**Study material**.
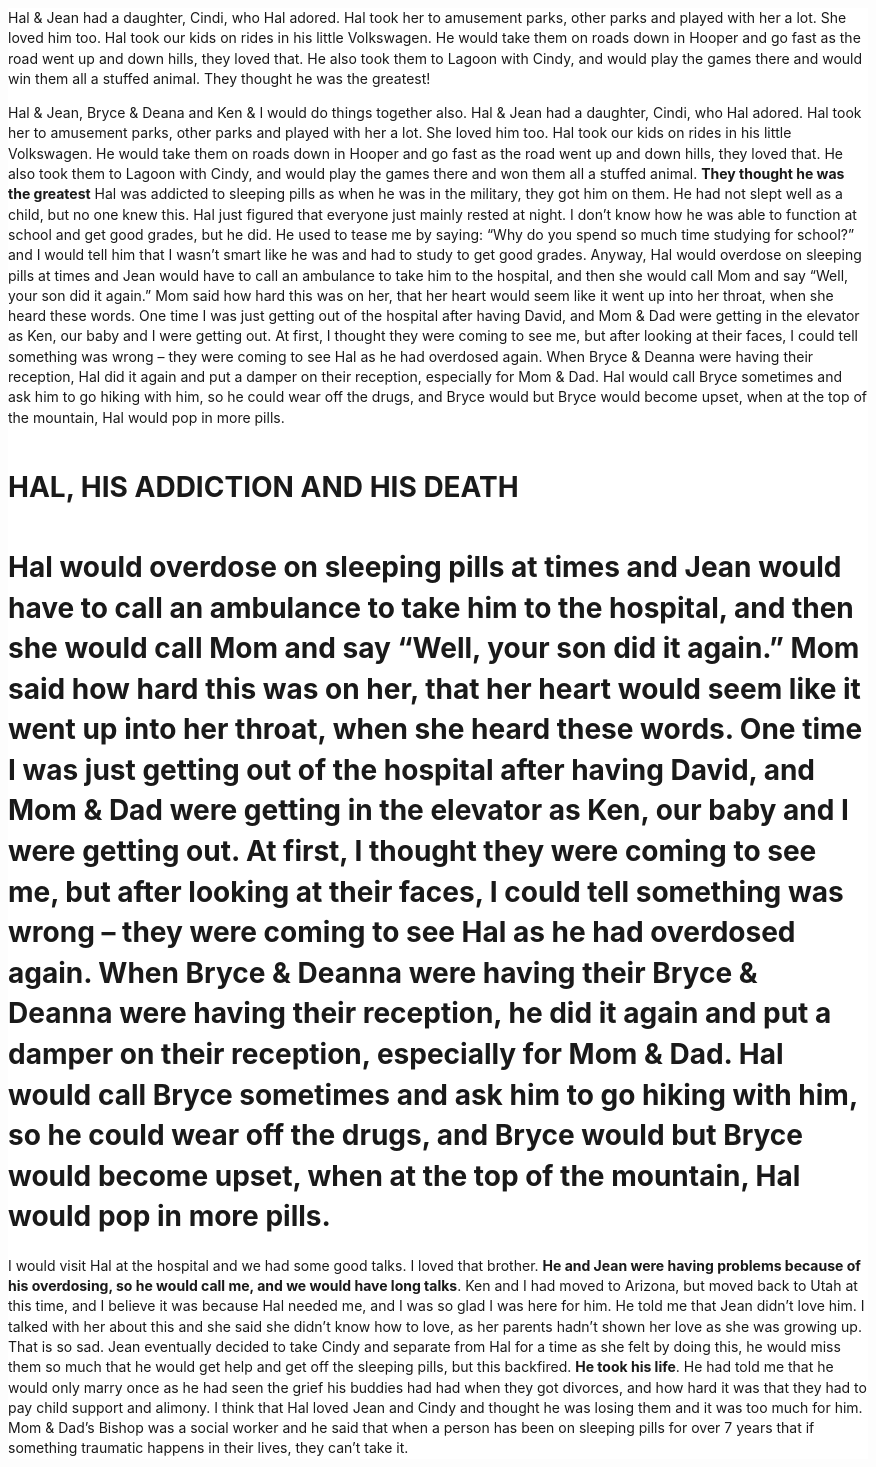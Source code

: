 Hal & Jean had a daughter, Cindi, who Hal adored.  Hal took her to amusement parks, other parks and played with her a lot.  She loved him too.  Hal took our kids on rides in his little Volkswagen.  He would take them on roads down in Hooper and go fast as the road went up and down hills, they loved that.  He also took them to Lagoon with Cindy, and would play the games there and would win them all a stuffed animal.  They thought he was the greatest!

Hal & Jean, Bryce & Deana and Ken & I would do things together also.
Hal & Jean had a daughter, Cindi, who Hal adored.  Hal took her to amusement parks, other parks and played with her a lot.  She loved him too.  Hal took our kids on rides in his little Volkswagen.  He would take them on roads down in Hooper and go fast as the road went up and down hills, they loved that.  He also took them to Lagoon with Cindy, and would play the games there and won them all a stuffed animal.  **They thought he was the greatest**
Hal was addicted to sleeping pills as when he was in the military, they got him on them.  He had not slept well as a child, but no one knew this.  Hal just figured that everyone just mainly rested at night.  I don’t know how he was able to function at school and get good grades, but he did.  He used to tease me by saying: “Why do you spend so much time studying for school?” and I would tell him that I wasn’t smart like he was and had to study to get good grades.  Anyway, Hal would overdose on sleeping pills at times and Jean would have to call an ambulance to take him to the hospital, and then she would call Mom and say “Well, your son did it again.”  Mom said how hard this was on her, that her heart would seem like it went up into her throat, when she heard these words.  One time I was just getting out of the hospital after having David, and Mom & Dad were getting in the elevator as Ken, our baby and I were getting out.  At first, I thought they were coming to see me, but after looking at their faces, I could tell something was wrong – they were coming to see Hal as he had overdosed again.  When Bryce & Deanna were having their reception, Hal did it again and put a damper on their reception, especially for Mom & Dad.  Hal would call Bryce sometimes and ask him to go hiking with him, so he could wear off the drugs, and Bryce would but Bryce would become upset, when at the top of the mountain, Hal would pop in more pills.

# HAL, HIS ADDICTION AND HIS DEATH

# Hal would overdose on sleeping pills at times and Jean would have to call an ambulance to take him to the hospital, and then she would call Mom and say “Well, your son did it again.”  Mom said how hard this was on her, that her heart would seem like it went up into her throat, when she heard these words.  One time I was just getting out of the hospital after having David, and Mom & Dad were getting in the elevator as Ken, our baby and I were getting out.  At first, I thought they were coming to see me, but after looking at their faces, I could tell something was wrong – they were coming to see Hal as he had overdosed again.  When Bryce & Deanna were having their Bryce & Deanna were having their reception, he did it again and put a damper on their reception, especially for Mom & Dad.  Hal would call Bryce sometimes and ask him to go hiking with him, so he could wear off the drugs, and Bryce would but Bryce would become upset, when at the top of the mountain, Hal would pop in more pills.
I would visit Hal at the hospital and we had some good talks.  I loved that brother.  **He and Jean were having problems because of his overdosing, so he would call me, and we would have long talks**.  Ken and I had moved to Arizona, but moved back to Utah at this time, and I believe it was because Hal needed me, and I was so glad I was here for him.  He told me that Jean didn’t love him.  I talked with her about this and she said she didn’t know how to love, as her parents hadn’t shown her love as she was growing up.  That is so sad.  Jean eventually decided to take Cindy and separate from Hal for a time as she felt by doing this, he would miss them so much that he would get help and get off the sleeping pills, but this backfired.  **He took his life**.  He had told me that he would only marry once as he had seen the grief his buddies had had when they got divorces, and how hard it was that they had to pay child support and alimony.  I think that Hal loved Jean and Cindy and thought he was losing them and it was too much for him.  Mom & Dad’s Bishop was a social worker and he said that when a person has been on sleeping pills for over 7 years that if something traumatic happens in their lives, they can’t take it.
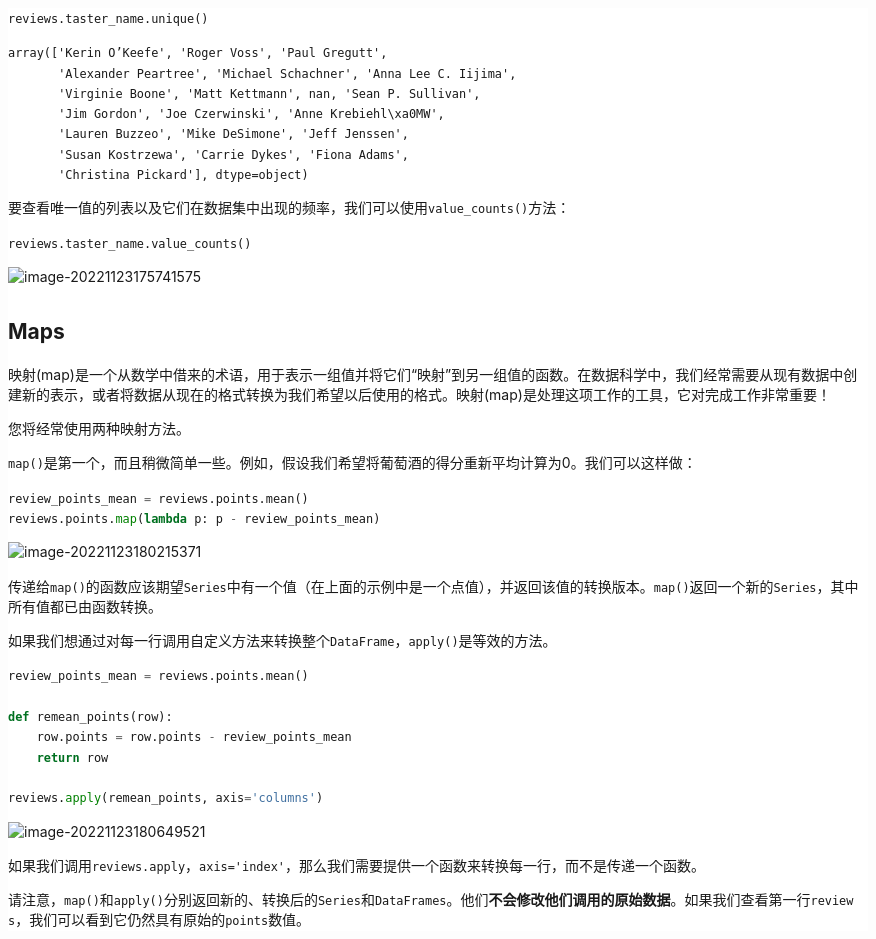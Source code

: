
 ```python
reviews.taster_name.unique()
```

```
array(['Kerin O’Keefe', 'Roger Voss', 'Paul Gregutt',
       'Alexander Peartree', 'Michael Schachner', 'Anna Lee C. Iijima',
       'Virginie Boone', 'Matt Kettmann', nan, 'Sean P. Sullivan',
       'Jim Gordon', 'Joe Czerwinski', 'Anne Krebiehl\xa0MW',
       'Lauren Buzzeo', 'Mike DeSimone', 'Jeff Jenssen',
       'Susan Kostrzewa', 'Carrie Dykes', 'Fiona Adams',
       'Christina Pickard'], dtype=object)
```

要查看唯一值的列表以及它们在数据集中出现的频率，我们可以使用`value_counts()`方法：

```python
reviews.taster_name.value_counts()
```

![image-20221123175741575](C:\Users\Myste\AppData\Roaming\Typora\typora-user-images\image-20221123175741575.png)

## Maps

映射(map)是一个从数学中借来的术语，用于表示一组值并将它们“映射”到另一组值的函数。在数据科学中，我们经常需要从现有数据中创建新的表示，或者将数据从现在的格式转换为我们希望以后使用的格式。映射(map)是处理这项工作的工具，它对完成工作非常重要！

您将经常使用两种映射方法。

`map()`是第一个，而且稍微简单一些。例如，假设我们希望将葡萄酒的得分重新平均计算为0。我们可以这样做：

```python
review_points_mean = reviews.points.mean()
reviews.points.map(lambda p: p - review_points_mean)
```

![image-20221123180215371](C:\Users\Myste\AppData\Roaming\Typora\typora-user-images\image-20221123180215371.png)

传递给`map()`的函数应该期望`Series`中有一个值（在上面的示例中是一个点值），并返回该值的转换版本。`map()`返回一个新的`Series`，其中所有值都已由函数转换。 

如果我们想通过对每一行调用自定义方法来转换整个`DataFrame`，`apply()`是等效的方法。

```python
review_points_mean = reviews.points.mean()

def remean_points(row):
    row.points = row.points - review_points_mean
    return row

reviews.apply(remean_points, axis='columns')
```

![image-20221123180649521](C:\Users\Myste\AppData\Roaming\Typora\typora-user-images\image-20221123180649521.png)

如果我们调用`reviews.apply`，`axis='index'`，那么我们需要提供一个函数来转换每一行，而不是传递一个函数。 

请注意，`map()`和`apply()`分别返回新的、转换后的`Series`和`DataFrames`。他们**不会修改他们调用的原始数据**。如果我们查看第一行`reviews`，我们可以看到它仍然具有原始的`points`数值。
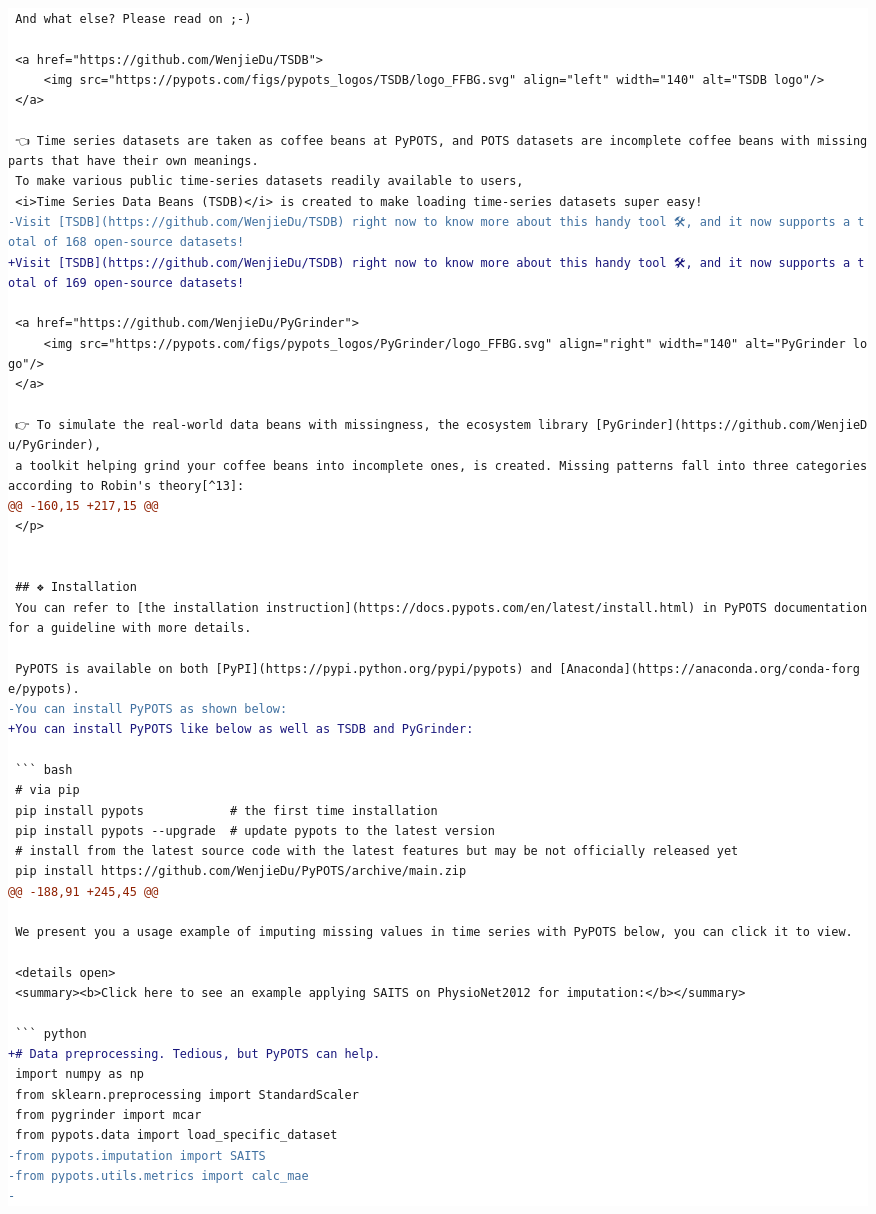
 ```diff
 And what else? Please read on ;-)
 
 <a href="https://github.com/WenjieDu/TSDB">
     <img src="https://pypots.com/figs/pypots_logos/TSDB/logo_FFBG.svg" align="left" width="140" alt="TSDB logo"/>
 </a>
 
 👈 Time series datasets are taken as coffee beans at PyPOTS, and POTS datasets are incomplete coffee beans with missing parts that have their own meanings.
 To make various public time-series datasets readily available to users,
 <i>Time Series Data Beans (TSDB)</i> is created to make loading time-series datasets super easy!
-Visit [TSDB](https://github.com/WenjieDu/TSDB) right now to know more about this handy tool 🛠, and it now supports a total of 168 open-source datasets!
+Visit [TSDB](https://github.com/WenjieDu/TSDB) right now to know more about this handy tool 🛠, and it now supports a total of 169 open-source datasets!
 
 <a href="https://github.com/WenjieDu/PyGrinder">
     <img src="https://pypots.com/figs/pypots_logos/PyGrinder/logo_FFBG.svg" align="right" width="140" alt="PyGrinder logo"/>
 </a>
 
 👉 To simulate the real-world data beans with missingness, the ecosystem library [PyGrinder](https://github.com/WenjieDu/PyGrinder),
 a toolkit helping grind your coffee beans into incomplete ones, is created. Missing patterns fall into three categories according to Robin's theory[^13]:
@@ -160,15 +217,15 @@
 </p>
 
 
 ## ❖ Installation
 You can refer to [the installation instruction](https://docs.pypots.com/en/latest/install.html) in PyPOTS documentation for a guideline with more details.
 
 PyPOTS is available on both [PyPI](https://pypi.python.org/pypi/pypots) and [Anaconda](https://anaconda.org/conda-forge/pypots).
-You can install PyPOTS as shown below:
+You can install PyPOTS like below as well as TSDB and PyGrinder:
 
 ``` bash
 # via pip
 pip install pypots            # the first time installation
 pip install pypots --upgrade  # update pypots to the latest version
 # install from the latest source code with the latest features but may be not officially released yet
 pip install https://github.com/WenjieDu/PyPOTS/archive/main.zip
@@ -188,91 +245,45 @@
 
 We present you a usage example of imputing missing values in time series with PyPOTS below, you can click it to view.
 
 <details open>
 <summary><b>Click here to see an example applying SAITS on PhysioNet2012 for imputation:</b></summary>
 
 ``` python
+# Data preprocessing. Tedious, but PyPOTS can help.
 import numpy as np
 from sklearn.preprocessing import StandardScaler
 from pygrinder import mcar
 from pypots.data import load_specific_dataset
-from pypots.imputation import SAITS
-from pypots.utils.metrics import calc_mae
-
```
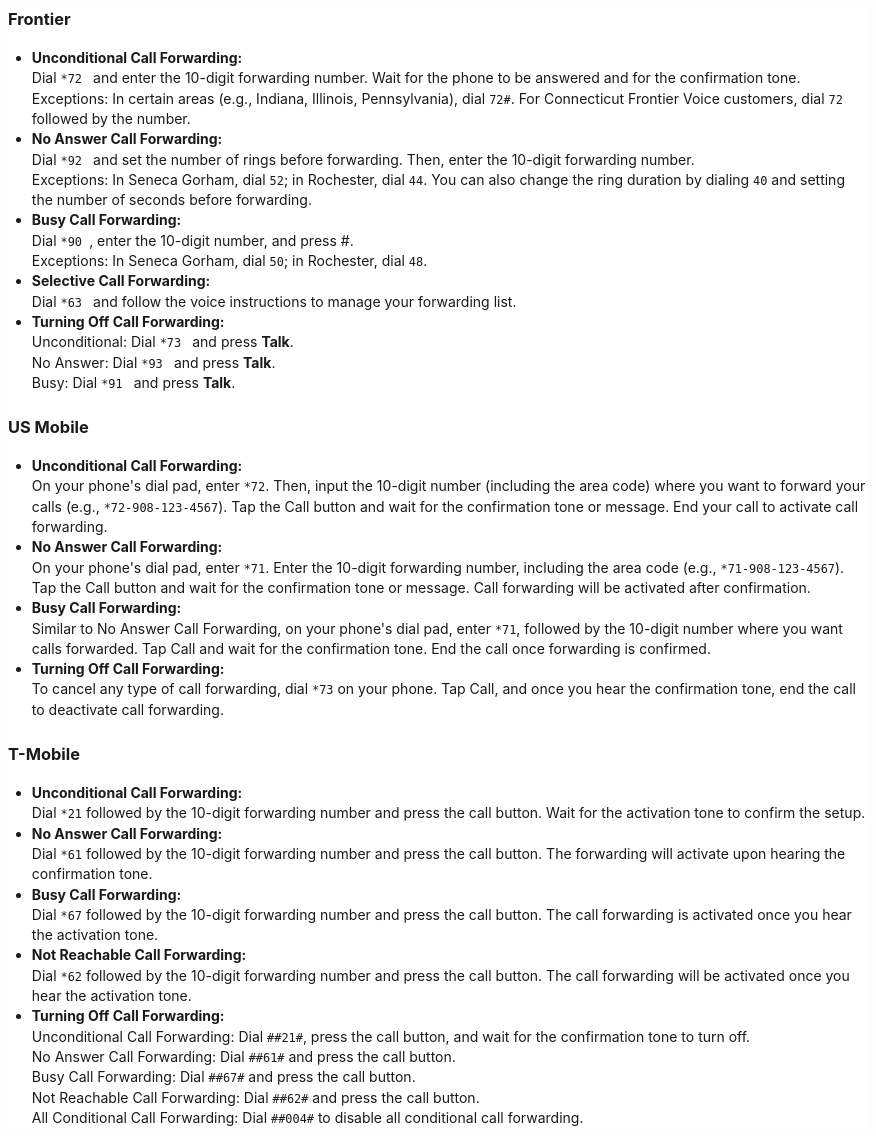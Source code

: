 ### Frontier
- **Unconditional Call Forwarding:**  
  Dial  ```*72 ``` and enter the 10-digit forwarding number. Wait for the phone to be answered and for the confirmation tone.  
  Exceptions: In certain areas (e.g., Indiana, Illinois, Pennsylvania), dial ```72#```. For Connecticut Frontier Voice customers, dial ```72``` followed by the number.
- **No Answer Call Forwarding:**  
  Dial  ```*92 ``` and set the number of rings before forwarding. Then, enter the 10-digit forwarding number.  
  Exceptions: In Seneca Gorham, dial ```52```; in Rochester, dial ```44```. You can also change the ring duration by dialing ```40``` and setting the number of seconds before forwarding.
- **Busy Call Forwarding:**  
  Dial  ```*90 ```, enter the 10-digit number, and press #.  
  Exceptions: In Seneca Gorham, dial ```50```; in Rochester, dial ```48```.
- **Selective Call Forwarding:**  
  Dial  ```*63 ``` and follow the voice instructions to manage your forwarding list.
- **Turning Off Call Forwarding:**  
  Unconditional: Dial  ```*73 ``` and press **Talk**.  
  No Answer: Dial  ```*93 ``` and press **Talk**.  
  Busy: Dial  ```*91 ``` and press **Talk**.

### US Mobile
- **Unconditional Call Forwarding:**  
  On your phone's dial pad, enter ```*72```. Then, input the 10-digit number (including the area code) where you want to forward your calls (e.g., ```*72-908-123-4567```). Tap the Call button and wait for the confirmation tone or message. End your call to activate call forwarding.
- **No Answer Call Forwarding:**  
  On your phone's dial pad, enter ```*71```. Enter the 10-digit forwarding number, including the area code (e.g., ```*71-908-123-4567```). Tap the Call button and wait for the confirmation tone or message. Call forwarding will be activated after confirmation.
- **Busy Call Forwarding:**  
  Similar to No Answer Call Forwarding, on your phone's dial pad, enter ```*71```, followed by the 10-digit number where you want calls forwarded. Tap Call and wait for the confirmation tone. End the call once forwarding is confirmed.
- **Turning Off Call Forwarding:**  
  To cancel any type of call forwarding, dial ```*73``` on your phone. Tap Call, and once you hear the confirmation tone, end the call to deactivate call forwarding.

### T-Mobile
- **Unconditional Call Forwarding:**  
  Dial ```*21``` followed by the 10-digit forwarding number and press the call button. Wait for the activation tone to confirm the setup.
- **No Answer Call Forwarding:**  
  Dial ```*61``` followed by the 10-digit forwarding number and press the call button. The forwarding will activate upon hearing the confirmation tone.
- **Busy Call Forwarding:**  
  Dial ```*67``` followed by the 10-digit forwarding number and press the call button. The call forwarding is activated once you hear the activation tone.
- **Not Reachable Call Forwarding:**  
  Dial ```*62``` followed by the 10-digit forwarding number and press the call button. The call forwarding will be activated once you hear the activation tone.
- **Turning Off Call Forwarding:**  
  Unconditional Call Forwarding: Dial ```##21#```, press the call button, and wait for the confirmation tone to turn off.  
  No Answer Call Forwarding: Dial ```##61#``` and press the call button.  
  Busy Call Forwarding: Dial ```##67#``` and press the call button.  
  Not Reachable Call Forwarding: Dial ```##62#``` and press the call button.  
  All Conditional Call Forwarding: Dial ```##004#``` to disable all conditional call forwarding.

**Task prompt**. Restate exactly, and only, the line containing "Not Reachable Call Forwarding: Dial" together with all lines after it to the end of the material.

**Exercise answer**.
  Not Reachable Call Forwarding: Dial ```##62#``` and press the call button.  
  All Conditional Call Forwarding: Dial ```##004#``` to disable all conditional call forwarding.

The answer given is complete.